Ya por los ochenta empezaron aquellos autobuses modernos, con tele incorporada, que nos ponían a menudo la película de "Sor Citroen", con Gracita Morales todo el rato chillando y sin dejarnos pegar una cabezada, ni leer unos versos de Cernuda, o de Salinas, de aquellos libros de poemas que aún se leían por los ochenta y noventa, cuando no había tanta pantallita lobotomizante.

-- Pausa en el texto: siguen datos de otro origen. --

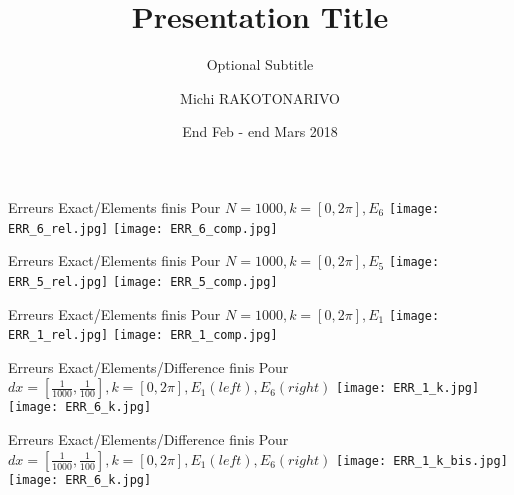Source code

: \documentclass{beamer}
\title{Presentation Title}
\subtitle{Optional Subtitle}
\author{Michi RAKOTONARIVO}
\institute[Universities of Somewhere and Elsewhere] %
{
  LJK EDP
}
\date{End Feb  -  end Mars 2018}
\begin{document}
\begin{frame}{Erreurs Exact/Elements finis}
Pour $N=1000, k=[0,2\pi], E_6$
\texttt{[image: ERR\_6\_rel.jpg]} 
 \texttt{[image: ERR\_6\_comp.jpg]} 
\end{frame}



\begin{frame}{Erreurs Exact/Elements finis}
Pour $N=1000, k=[0,2\pi], E_5$
\texttt{[image: ERR\_5\_rel.jpg]} 
 \texttt{[image: ERR\_5\_comp.jpg]} 
\end{frame}

\begin{frame}{Erreurs Exact/Elements finis}
Pour $N=1000, k=[0,2\pi], E_1$
\texttt{[image: ERR\_1\_rel.jpg]} 
 \texttt{[image: ERR\_1\_comp.jpg]} 
\end{frame}

\begin{frame}{Erreurs Exact/Elements/Difference finis}
Pour $dx=[ \frac{1}{1000}, \frac{1}{100}], k=[0,2\pi], E_1(left), E_6(right)$
\texttt{[image: ERR\_1\_k.jpg]} 
\texttt{[image: ERR\_6\_k.jpg]} 
\end{frame}

\begin{frame}{Erreurs Exact/Elements/Difference finis}
Pour $dx=[ \frac{1}{1000}, \frac{1}{100}], k=[0,2\pi], E_1(left), E_6(right)$
\texttt{[image: ERR\_1\_k\_bis.jpg]} 
\texttt{[image: ERR\_6\_k.jpg]} 
\end{frame}
\end{document}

Antiguamente, en los años de posguerra, la gente de aquellos pueblos iba en bestias hasta la mencionada estación ferroviaria de El Villar. Allí dejaban las bestias en el corralón de la señora Soledad (llevando los viajeros la comida de los propios animales), de tal forma que a la vuelta de Plasencia, o Béjar, retomaban mulos y pollinos debidamente cobijados. En uno de esos viajes combinados entre burro y tren, cuenta mi madre el miedo que pasó de niña al ver a la primera locomotora acercarse a la estación, como un ogro metálico, de mirada cruel, dispuesto a engullir niños sin miramientos... Cuenta también que un día de viento y frío invernal, el guardagujas los acogió en la fogata de su humilde casa (cuando la gente aún compartía lo que tenía) y allí pasaron varias horas en espera, al calor humano de la candela. Al regresar de la ciudad, mi abuelo les trajo una bolsa de caramelos a los niños del guardagujas, en justa reciprocidad.

Los medios de transporte de nuestro tiempo son rápidos (como no podía ser de otra forma), ligeros, cómodos, inteligentes, y están pensados para llevarnos raudos hacia cualquier lugar... Los trenes son de alta velocidad..., los coches también veloces..., veloces son las transmisiones, y hasta las modas son veloces. Todo nos lleva velozmente a todas partes, aunque, eso sí, nunca sabremos, ni nos cuentan, hacia dónde. Y así vamos, mirando atónitos por la ventanilla, y escribiendo en el vaho del cristal nuestros sueños y nuestra historia, aquella historia que empezamos en la lejana infancia que se oculta entre las bambalinas de un tiempo que aquí trazo, a golpe de memoria, en estos pliegos cibernéticos. Buen viaje.